(Plain-text document sources)
----------

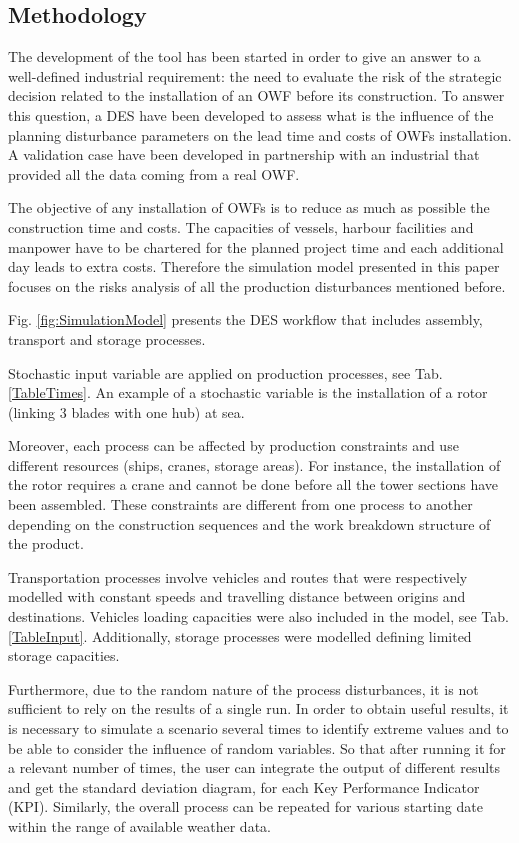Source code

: \subsection{Methodology}
The development of the tool has been started in order to give an answer to a well-defined industrial requirement: the need to evaluate the risk of the strategic decision related to the installation of an OWF before its construction. To answer this question, a DES have been developed to assess what is the influence of the planning disturbance parameters on the lead time and costs of OWFs installation. A validation case have been developed in partnership with an industrial that provided all the data coming from a real OWF.

The objective of any installation of OWFs is to reduce as much as possible the construction time and costs. The capacities of vessels, harbour facilities and manpower have to be chartered for the planned project time and each additional day leads to extra costs. Therefore the simulation model presented in this paper focuses on the risks analysis of all the production disturbances mentioned before.

Fig. \ref{fig:SimulationModel} presents the DES workflow that includes assembly, transport and storage processes.

Stochastic input variable are applied on production processes, see Tab. \ref{TableTimes}. An example of a stochastic variable is the installation of a rotor (linking 3 blades with one hub) at sea. 

Moreover, each process can be affected by production constraints and use different resources (ships, cranes, storage areas). For instance, the installation of the rotor requires a crane and cannot be done before all the tower sections have been assembled. These constraints are different from one process to another depending on the construction sequences and the work breakdown structure of the product.

Transportation processes involve vehicles and routes that were respectively modelled with constant speeds and travelling distance between origins and destinations. Vehicles loading capacities were also included in the model, see Tab. \ref{TableInput}. Additionally, storage processes were modelled defining limited storage capacities.

Furthermore, due to the random nature of the process disturbances, it is not sufficient to rely on the results of a single run. In order to obtain useful results, it is necessary to simulate a scenario several times to identify extreme values and to be able to consider the influence of random variables. So that after running it for a relevant number of times, the user can integrate the output of different results and get the standard deviation diagram, for each Key Performance Indicator (KPI). Similarly, the overall process can be repeated for various starting date within the range of available weather data.

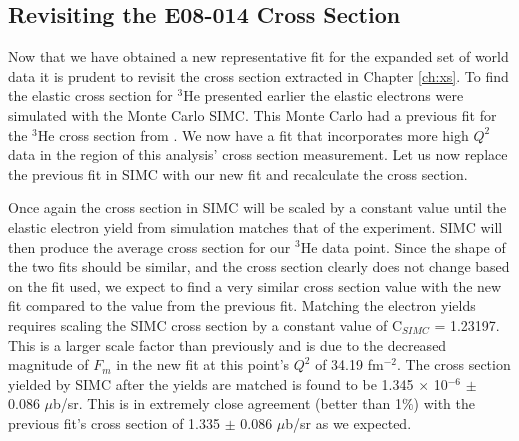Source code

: 
\subsection{Revisiting the E08-014 Cross Section}
\label{ssec:xs_revisit}

Now that we have obtained a new representative fit for the expanded set of world data it is prudent to revisit the cross section extracted in Chapter \ref{ch:xs}. To find the elastic cross section for $^3$He presented earlier the elastic electrons were simulated with the Monte Carlo SIMC. This Monte Carlo had a previous fit for the $^3$He cross section from \cite{Article:Amroun}. We now have a fit that incorporates more high $Q^2$ data in the region of this analysis' cross section measurement. Let us now replace the previous fit in SIMC with our new fit and recalculate the cross section.

Once again the cross section in SIMC will be scaled by a constant value until the elastic electron yield from simulation matches that of the experiment. SIMC will then produce the average cross section for our $^3$He data point. Since the shape of the two fits should be similar, and the cross section clearly does not change based on the fit used, we expect to find a very similar cross section value with the new fit compared to the value from the previous fit. Matching the electron yields requires scaling the SIMC cross section by a constant value of C$_{SIMC}$ = 1.23197. This is a larger scale factor than previously and is due to the decreased magnitude of $F_m$ in the new fit at this point's $Q^2$ of 34.19 fm$^{-2}$. The cross section yielded by SIMC after the yields are matched is found to be 1.345 $\times$ 10$^{-6}$ $\pm$ 0.086 $\mu$b/sr. This is in extremely close agreement (better than 1$\%$) with the previous fit's cross section of 1.335 $\pm$ 0.086 $\mu$b/sr as we expected.

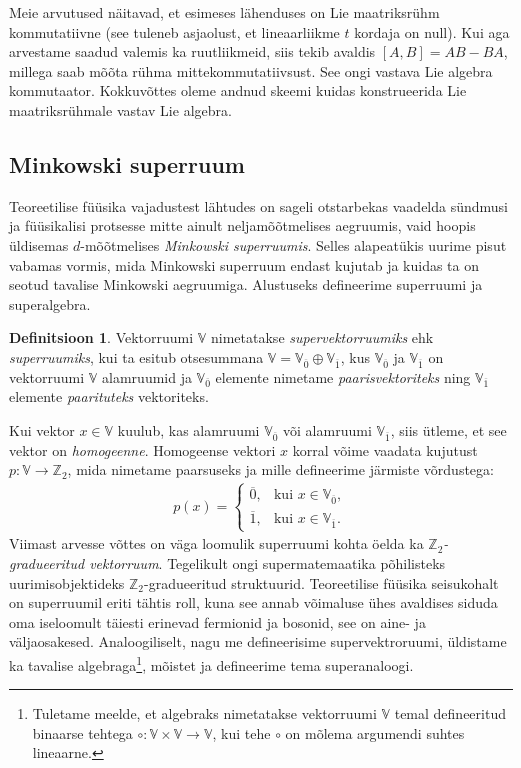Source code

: \documentclass[12pt]{article}
\theoremstyle{plain}
\theoremstyle{definition}
\newtheorem{definitsioon}{Definitsioon}[section]
\numberwithin{equation}{section}
\def\V{{\mathbb V}}
\def\Z{{\mathbb Z}}
\begin{document}
Meie arvutused näitavad, et esimeses lähenduses on Lie maatriksrühm 
kommutatiivne (see tuleneb asjaolust, et lineaarliikme $t$ kordaja 
on null). Kui aga arvestame saadud valemis ka ruutliikmeid, siis 
tekib avaldis $\left[A,B\right] = AB - BA$, millega saab mõõta rühma 
mittekommutatiivsust. See ongi vastava Lie algebra kommutaator. 
Kokkuvõttes oleme andnud skeemi kuidas konstrueerida Lie 
maatriksrühmale vastav Lie algebra.

\subsection{Minkowski superruum}

Teoreetilise füüsika vajadustest lähtudes on sageli otstarbekas 
vaadelda sünd\-musi ja füüsikalisi protsesse mitte ainult 
neljamõõtmelises aegruumis, vaid hoopis üldisemas $d$-mõõtmelises
\emph{Minkowski superruumis}. Selles alapeatükis uurime pisut 
vabamas vormis, mida Minkowski superruum endast kujutab ja kuidas 
ta on seotud tavalise Minkowski aegruumiga. Alustuseks defineerime 
superruumi ja superalgebra.

\begin{definitsioon}
Vektorruumi $\V$ nimetatakse \emph{supervektorruumiks} ehk 
\emph{superruumiks}, kui ta esitub otsesummana 
$\V = \V_{\overline{0}} \oplus \V_{\overline{1}}$, kus 
$\V_{\overline{0}}$ ja $\V_{\overline{1}}$ on vektorruumi $\V$ 
alamruumid ja $\V_{\overline{0}}$ elemente nimetame 
\emph{paarisvektoriteks} ning $\V_{\overline{1}}$ elemente 
\emph{paarituteks} vektoriteks.
\end{definitsioon}

Kui vektor $x \in \V$ kuulub, kas alamruumi $\V_{\overline{0}}$ või 
alamruumi $\V_{\overline{1}}$, siis ütleme, et see vektor on 
\emph{homogeenne}. Homogeense vektori $x$ korral võime vaadata 
kujutust $p : \V \rightarrow \Z_2$, mida nimetame paarsuseks ja mille 
defineerime järmiste võrdustega:
\begin{align*}
p\left(x\right) = \begin{cases}
    \overline{0},& \text{kui $x \in \V_{\overline{0}}$},\\
    \overline{1},& \text{kui $x \in \V_{\overline{1}}$}.
  \end{cases}
\end{align*}
Viimast arvesse võttes on väga loomulik superruumi kohta öelda ka 
\emph{$\Z_2$-graduee\-ritud vektorruum}. Tegelikult ongi 
supermatemaatika põhilisteks uurimisobjektideks $\Z_2$-gradueeritud 
struktuurid. Teoreetilise füüsika seisukohalt on superruumil 
eriti tähtis roll, kuna see annab võimaluse ühes avaldises 
siduda oma iseloomult täiesti erinevad fermionid ja bosonid, 
see on aine- ja väljaosakesed. Analoogiliselt, nagu me defineerisime 
supervektroruumi, üldistame ka tavalise algebraga\footnote{
Tuletame meelde, et algebraks nimetatakse 
vektorruumi $\V$ temal defineeritud binaarse tehtega 
$\circ : \V \times \V \rightarrow \V$, kui tehe $\circ$ on mõlema 
argumendi suhtes lineaarne.}, 
mõistet ja defineerime tema superanaloogi.
\end{document}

----------

ASSIGNMENT »
Copy all records exactly; omit images.

WRITTEN SOLUTION »
Source code

: \subsection{Methodology}
The development of the tool has been started in order to give an answer to a well-defined industrial requirement: the need to evaluate the risk of the strategic decision related to the installation of an OWF before its construction. To answer this question, a DES have been developed to assess what is the influence of the planning disturbance parameters on the lead time and costs of OWFs installation. A validation case have been developed in partnership with an industrial that provided all the data coming from a real OWF.

The objective of any installation of OWFs is to reduce as much as possible the construction time and costs. The capacities of vessels, harbour facilities and manpower have to be chartered for the planned project time and each additional day leads to extra costs. Therefore the simulation model presented in this paper focuses on the risks analysis of all the production disturbances mentioned before.

Fig. \ref{fig:SimulationModel} presents the DES workflow that includes assembly, transport and storage processes.

Stochastic input variable are applied on production processes, see Tab. \ref{TableTimes}. An example of a stochastic variable is the installation of a rotor (linking 3 blades with one hub) at sea. 

Moreover, each process can be affected by production constraints and use different resources (ships, cranes, storage areas). For instance, the installation of the rotor requires a crane and cannot be done before all the tower sections have been assembled. These constraints are different from one process to another depending on the construction sequences and the work breakdown structure of the product.

Transportation processes involve vehicles and routes that were respectively modelled with constant speeds and travelling distance between origins and destinations. Vehicles loading capacities were also included in the model, see Tab. \ref{TableInput}. Additionally, storage processes were modelled defining limited storage capacities.

Furthermore, due to the random nature of the process disturbances, it is not sufficient to rely on the results of a single run. In order to obtain useful results, it is necessary to simulate a scenario several times to identify extreme values and to be able to consider the influence of random variables. So that after running it for a relevant number of times, the user can integrate the output of different results and get the standard deviation diagram, for each Key Performance Indicator (KPI). Similarly, the overall process can be repeated for various starting date within the range of available weather data.

Source code

: 
\subsection{Revisiting the E08-014 Cross Section}
\label{ssec:xs_revisit}

Now that we have obtained a new representative fit for the expanded set of world data it is prudent to revisit the cross section extracted in Chapter \ref{ch:xs}. To find the elastic cross section for $^3$He presented earlier the elastic electrons were simulated with the Monte Carlo SIMC. This Monte Carlo had a previous fit for the $^3$He cross section from \cite{Article:Amroun}. We now have a fit that incorporates more high $Q^2$ data in the region of this analysis' cross section measurement. Let us now replace the previous fit in SIMC with our new fit and recalculate the cross section.

Once again the cross section in SIMC will be scaled by a constant value until the elastic electron yield from simulation matches that of the experiment. SIMC will then produce the average cross section for our $^3$He data point. Since the shape of the two fits should be similar, and the cross section clearly does not change based on the fit used, we expect to find a very similar cross section value with the new fit compared to the value from the previous fit. Matching the electron yields requires scaling the SIMC cross section by a constant value of C$_{SIMC}$ = 1.23197. This is a larger scale factor than previously and is due to the decreased magnitude of $F_m$ in the new fit at this point's $Q^2$ of 34.19 fm$^{-2}$. The cross section yielded by SIMC after the yields are matched is found to be 1.345 $\times$ 10$^{-6}$ $\pm$ 0.086 $\mu$b/sr. This is in extremely close agreement (better than 1$\%$) with the previous fit's cross section of 1.335 $\pm$ 0.086 $\mu$b/sr as we expected.

Source code

: \documentclass[12pt]{article}
\theoremstyle{plain}
\theoremstyle{definition}
\newtheorem{definitsioon}{Definitsioon}[section]
\numberwithin{equation}{section}
\def\V{{\mathbb V}}
\def\Z{{\mathbb Z}}
\begin{document}
Meie arvutused näitavad, et esimeses lähenduses on Lie maatriksrühm 
kommutatiivne (see tuleneb asjaolust, et lineaarliikme $t$ kordaja 
on null). Kui aga arvestame saadud valemis ka ruutliikmeid, siis 
tekib avaldis $\left[A,B\right] = AB - BA$, millega saab mõõta rühma 
mittekommutatiivsust. See ongi vastava Lie algebra kommutaator. 
Kokkuvõttes oleme andnud skeemi kuidas konstrueerida Lie 
maatriksrühmale vastav Lie algebra.

\subsection{Minkowski superruum}

Teoreetilise füüsika vajadustest lähtudes on sageli otstarbekas 
vaadelda sünd\-musi ja füüsikalisi protsesse mitte ainult 
neljamõõtmelises aegruumis, vaid hoopis üldisemas $d$-mõõtmelises
\emph{Minkowski superruumis}. Selles alapeatükis uurime pisut 
vabamas vormis, mida Minkowski superruum endast kujutab ja kuidas 
ta on seotud tavalise Minkowski aegruumiga. Alustuseks defineerime 
superruumi ja superalgebra.

\begin{definitsioon}
Vektorruumi $\V$ nimetatakse \emph{supervektorruumiks} ehk 
\emph{superruumiks}, kui ta esitub otsesummana 
$\V = \V_{\overline{0}} \oplus \V_{\overline{1}}$, kus 
$\V_{\overline{0}}$ ja $\V_{\overline{1}}$ on vektorruumi $\V$ 
alamruumid ja $\V_{\overline{0}}$ elemente nimetame 
\emph{paarisvektoriteks} ning $\V_{\overline{1}}$ elemente 
\emph{paarituteks} vektoriteks.
\end{definitsioon}

Kui vektor $x \in \V$ kuulub, kas alamruumi $\V_{\overline{0}}$ või 
alamruumi $\V_{\overline{1}}$, siis ütleme, et see vektor on 
\emph{homogeenne}. Homogeense vektori $x$ korral võime vaadata 
kujutust $p : \V \rightarrow \Z_2$, mida nimetame paarsuseks ja mille 
defineerime järmiste võrdustega:
\begin{align*}
p\left(x\right) = \begin{cases}
    \overline{0},& \text{kui $x \in \V_{\overline{0}}$},\\
    \overline{1},& \text{kui $x \in \V_{\overline{1}}$}.
  \end{cases}
\end{align*}
Viimast arvesse võttes on väga loomulik superruumi kohta öelda ka 
\emph{$\Z_2$-graduee\-ritud vektorruum}. Tegelikult ongi 
supermatemaatika põhilisteks uurimisobjektideks $\Z_2$-gradueeritud 
struktuurid. Teoreetilise füüsika seisukohalt on superruumil 
eriti tähtis roll, kuna see annab võimaluse ühes avaldises 
siduda oma iseloomult täiesti erinevad fermionid ja bosonid, 
see on aine- ja väljaosakesed. Analoogiliselt, nagu me defineerisime 
supervektroruumi, üldistame ka tavalise algebraga\footnote{
Tuletame meelde, et algebraks nimetatakse 
vektorruumi $\V$ temal defineeritud binaarse tehtega 
$\circ : \V \times \V \rightarrow \V$, kui tehe $\circ$ on mõlema 
argumendi suhtes lineaarne.}, 
mõistet ja defineerime tema superanaloogi.
\end{document}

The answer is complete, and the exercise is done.